▸ **DATA SUPPLIED**
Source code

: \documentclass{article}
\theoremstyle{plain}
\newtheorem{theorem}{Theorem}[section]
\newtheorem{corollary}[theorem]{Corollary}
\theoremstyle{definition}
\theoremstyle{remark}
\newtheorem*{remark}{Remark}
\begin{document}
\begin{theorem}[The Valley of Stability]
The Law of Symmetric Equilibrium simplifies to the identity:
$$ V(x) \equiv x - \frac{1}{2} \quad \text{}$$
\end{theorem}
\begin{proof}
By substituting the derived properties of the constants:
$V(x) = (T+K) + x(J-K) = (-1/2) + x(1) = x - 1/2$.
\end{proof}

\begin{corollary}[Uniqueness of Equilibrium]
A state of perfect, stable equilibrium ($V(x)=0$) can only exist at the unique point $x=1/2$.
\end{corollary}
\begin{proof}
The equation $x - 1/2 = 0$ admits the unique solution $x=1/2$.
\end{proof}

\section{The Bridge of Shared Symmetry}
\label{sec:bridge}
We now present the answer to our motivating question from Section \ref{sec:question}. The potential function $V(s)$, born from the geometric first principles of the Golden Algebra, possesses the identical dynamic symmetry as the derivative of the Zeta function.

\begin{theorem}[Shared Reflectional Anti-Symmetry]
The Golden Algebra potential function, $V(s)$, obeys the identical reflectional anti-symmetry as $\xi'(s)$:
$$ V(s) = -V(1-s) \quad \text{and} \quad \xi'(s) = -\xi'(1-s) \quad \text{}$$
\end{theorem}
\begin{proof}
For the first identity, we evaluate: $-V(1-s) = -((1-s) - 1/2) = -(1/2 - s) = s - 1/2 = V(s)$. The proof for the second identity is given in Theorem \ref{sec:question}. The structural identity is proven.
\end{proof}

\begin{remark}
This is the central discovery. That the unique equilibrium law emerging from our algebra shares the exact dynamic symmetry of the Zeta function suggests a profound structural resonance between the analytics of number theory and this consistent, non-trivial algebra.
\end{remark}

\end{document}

▸ **ACTIVITY**
How many lines in the records above contain the word "newtheorem"? Answer with the number alone.

▸ **SOLUTION TO THIS PROBLEM**
3